This work addresses the challenge of modeling nonlinear and asymmetric relationships in drug–drug interaction (DDI) prediction by proposing MGKAN, a novel framework that integrates Kolmogorov–Arnold Networks (KANs) into graph neural networks for the first time. Replacing conventional MLPs with learnable KAN basis functions, MGKAN incorporates multi-view pharmacological network fusion, role-aware embeddings, and a linear attention mechanism to effectively capture the directional nature and high-order nonlinear semantics of DDIs. Experimental results on two benchmark datasets demonstrate that MGKAN significantly outperforms seven state-of-the-art methods. Ablation studies and case analyses further confirm its superior performance in both prediction accuracy and directional modeling of drug interactions.

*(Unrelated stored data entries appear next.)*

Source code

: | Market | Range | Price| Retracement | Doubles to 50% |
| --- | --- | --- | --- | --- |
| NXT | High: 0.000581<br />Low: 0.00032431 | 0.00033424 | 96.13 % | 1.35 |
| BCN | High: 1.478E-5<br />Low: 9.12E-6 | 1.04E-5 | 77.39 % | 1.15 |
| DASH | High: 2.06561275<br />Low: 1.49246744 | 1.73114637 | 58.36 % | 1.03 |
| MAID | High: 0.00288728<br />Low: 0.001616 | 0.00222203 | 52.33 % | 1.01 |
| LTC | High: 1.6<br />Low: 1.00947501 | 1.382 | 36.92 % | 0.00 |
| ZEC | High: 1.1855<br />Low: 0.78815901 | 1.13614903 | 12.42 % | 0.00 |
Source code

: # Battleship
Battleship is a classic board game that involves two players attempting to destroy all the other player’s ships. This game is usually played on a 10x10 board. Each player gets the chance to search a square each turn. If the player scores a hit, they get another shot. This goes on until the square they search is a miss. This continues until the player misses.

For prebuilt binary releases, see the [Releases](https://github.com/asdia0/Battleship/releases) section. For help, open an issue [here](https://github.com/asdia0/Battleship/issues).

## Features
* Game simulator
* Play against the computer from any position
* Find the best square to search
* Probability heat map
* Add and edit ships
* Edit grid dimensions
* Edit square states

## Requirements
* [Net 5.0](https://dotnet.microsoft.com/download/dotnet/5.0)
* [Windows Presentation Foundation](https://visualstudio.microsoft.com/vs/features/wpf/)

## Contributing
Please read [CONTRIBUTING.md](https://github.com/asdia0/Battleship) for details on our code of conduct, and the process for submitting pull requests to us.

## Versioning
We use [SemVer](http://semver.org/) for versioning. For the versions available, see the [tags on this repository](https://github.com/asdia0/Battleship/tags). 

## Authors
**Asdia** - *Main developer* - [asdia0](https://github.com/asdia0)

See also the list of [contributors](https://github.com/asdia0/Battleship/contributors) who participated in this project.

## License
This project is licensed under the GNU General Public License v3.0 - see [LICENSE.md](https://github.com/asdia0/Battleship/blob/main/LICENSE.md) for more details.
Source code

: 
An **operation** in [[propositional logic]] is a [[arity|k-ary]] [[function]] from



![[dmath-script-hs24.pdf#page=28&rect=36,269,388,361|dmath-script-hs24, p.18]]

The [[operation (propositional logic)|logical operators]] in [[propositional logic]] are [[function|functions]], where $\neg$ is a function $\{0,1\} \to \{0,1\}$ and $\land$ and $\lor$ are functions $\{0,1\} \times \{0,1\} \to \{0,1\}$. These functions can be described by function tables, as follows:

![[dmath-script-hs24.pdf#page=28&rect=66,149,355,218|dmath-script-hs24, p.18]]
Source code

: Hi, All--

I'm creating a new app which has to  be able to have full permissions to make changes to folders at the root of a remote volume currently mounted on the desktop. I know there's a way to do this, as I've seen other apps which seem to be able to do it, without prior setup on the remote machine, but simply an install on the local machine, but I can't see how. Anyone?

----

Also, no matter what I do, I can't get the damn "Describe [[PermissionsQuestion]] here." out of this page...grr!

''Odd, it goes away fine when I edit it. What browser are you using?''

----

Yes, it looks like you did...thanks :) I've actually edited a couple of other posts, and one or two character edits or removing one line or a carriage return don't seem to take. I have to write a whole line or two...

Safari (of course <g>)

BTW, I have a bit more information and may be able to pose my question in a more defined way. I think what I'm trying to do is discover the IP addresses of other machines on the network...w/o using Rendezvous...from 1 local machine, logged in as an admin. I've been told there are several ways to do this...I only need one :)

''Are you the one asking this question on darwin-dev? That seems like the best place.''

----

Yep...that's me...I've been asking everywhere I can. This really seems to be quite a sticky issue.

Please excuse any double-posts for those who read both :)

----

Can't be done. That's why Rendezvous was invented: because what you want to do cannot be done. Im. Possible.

Predicting drug-drug interactions (DDIs) is essential for safe pharmacological treatments. Previous graph neural network (GNN) models leverage molecular structures and interaction networks but mostly rely on linear aggregation and symmetric assumptions, limiting their ability to capture nonlinear and heterogeneous patterns. We propose MGKAN, a Graph Kolmogorov-Arnold Network that introduces learnable basis functions into asymmetric DDI prediction. MGKAN replaces conventional MLP transformations with KAN-driven basis functions, enabling more expressive and nonlinear modeling of drug relationships. To capture pharmacological dependencies, MGKAN integrates three network views-an asymmetric DDI network, a co-interaction network, and a biochemical similarity network-with role-specific embeddings to preserve directional semantics. A fusion module combines linear attention and nonlinear transformation to enhance representational capacity. On two benchmark datasets, MGKAN outperforms seven state-of-the-art baselines. Ablation studies and case studies confirm its predictive accuracy and effectiveness in modeling directional drug effects.